MAY DAY: The Forgotten Labor Day
Most Americans who came of age during the Cold War grew up believing that May Day was some sort of communist holiday, invented by the Russians. Every year on May 1, television news would show us official parades through Red Square in Moscow, the leaders of the USSR standing in review atop Lenin’s Tomb as soldiers marched in formation and tanks and missiles rolled past. Few Americans were aware that May 1 each year was the occasion for general strikes and mass parades by labor union members in other foreign capitals such as Paris, Rome, and Mexico City.

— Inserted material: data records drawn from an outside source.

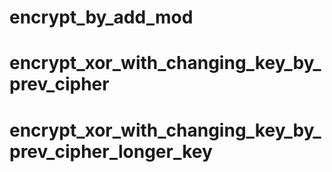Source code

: 
# encrypt_by_add_mod
# encrypt_xor_with_changing_key_by_prev_cipher
# encrypt_xor_with_changing_key_by_prev_cipher_longer_key
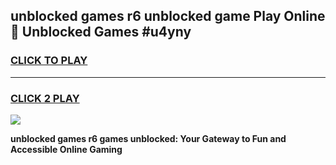 
## unblocked games r6 unblocked game Play Online 👋 Unblocked Games #u4yny
<h3>
<a href="https://premium.freeplayer.one?title=unblocked_games_r6&ref=21F">CLICK TO PLAY</a></h3>
<hr>

<h3>
<a href="https://premium.freeplayer.one?title=unblocked_games_r6&ref=21F">CLICK 2 PLAY</a>
  
</h3>

<a href="https://premium.freeplayer.one?title=unblocked_games_r6&ref=21F/"><img src="https://clearcache.store/games.png"></a>


**unblocked games r6 games unblocked: Your Gateway to Fun and Accessible Online Gaming**
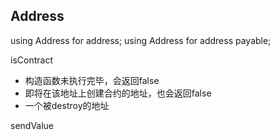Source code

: ## Address

using Address for address;
using Address for address payable;

isContract
- 构造函数未执行完毕，会返回false
- 即将在该地址上创建合约的地址，也会返回false
- 一个被destroy的地址

sendValue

Since 1890, May 1 has been recognized around the world as International Labor Day. The origins of this holiday are not to be found in Russia, France or Mexico, but rather here in the United States – specifically in the struggle to shorten the workday to a tolerable length, and more specifically in events that occurred in Chicago in May 1886.
Throughout the 19th century, the struggle to shorten the workday was a central issue in workers’ efforts to form unions and gain some control over their own lives. The battle over hours was at least as important as the fight for higher wages. Early industrial capitalists imposed working days of 12, 14, or 16 hours, and workweeks of seven days. But from the beginning of industrialism, workers pushed back and tried to establish a more humane schedule of work.

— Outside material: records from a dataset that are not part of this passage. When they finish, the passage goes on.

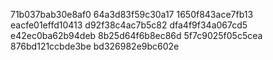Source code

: 71b037bab30e8af0
64a3d83f59c30a17
1650f843ace7fb13
eacfe01effd10413
d92f38c4ac7b5c82
dfa4f9f34a067cd5
e42ec0ba62b94deb
8b25d64f6b8ec86d
5f7c9025f05c5cea
876bd121ccbde3be
bd326982e9bc602e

In 1884, the Federation of Organized Trades and Labor Unions (which two years later renamed itself the American Federation of Labor – AFL) voted to call for direct action – strikes – on May 1, 1886 to enforce on employers, from that day forward, the principle “that eight hours shall constitute a legal day’s labor.” When May 1, 1886 arrived, there was indeed a mass strike wave across the U.S., involving some 400,000-500,000 workers in large and medium cities as well as small towns.
CHICAGO 1886
Chicago was a major center of this movement, with as many as 90,000 demonstrators in the streets that day. A major portion of the Chicago strikers were immigrant workers – German, Irish, British, Polish, Czech and others. Industrialists, bankers, newspaper editors, and government officials were in a panic. On the third day of the strike wave, police opened fire on 500 workers protesting against scabs at the McCormick Harvester plant, killing four and injuring many others.
Outraged at the murders of their fellow workers, Chicago workers gathered in a mass rally the following evening, May 4, at Haymarket Square. A crowd of 3,000 listened to speeches by movement organizers. Near the end of the final speech, 180 police advanced in military formation on the crowd that had now dwindled to around 200. As the cops moved on the speaker’s stand, a bomb flew though the air and exploded in from of the police, killing one instantly and wounding dozens. The police regrouped and opened fire on the crowd, killing one and injuring many. Several officers were fatally wounded in the melee of “friendly fire” from their own force.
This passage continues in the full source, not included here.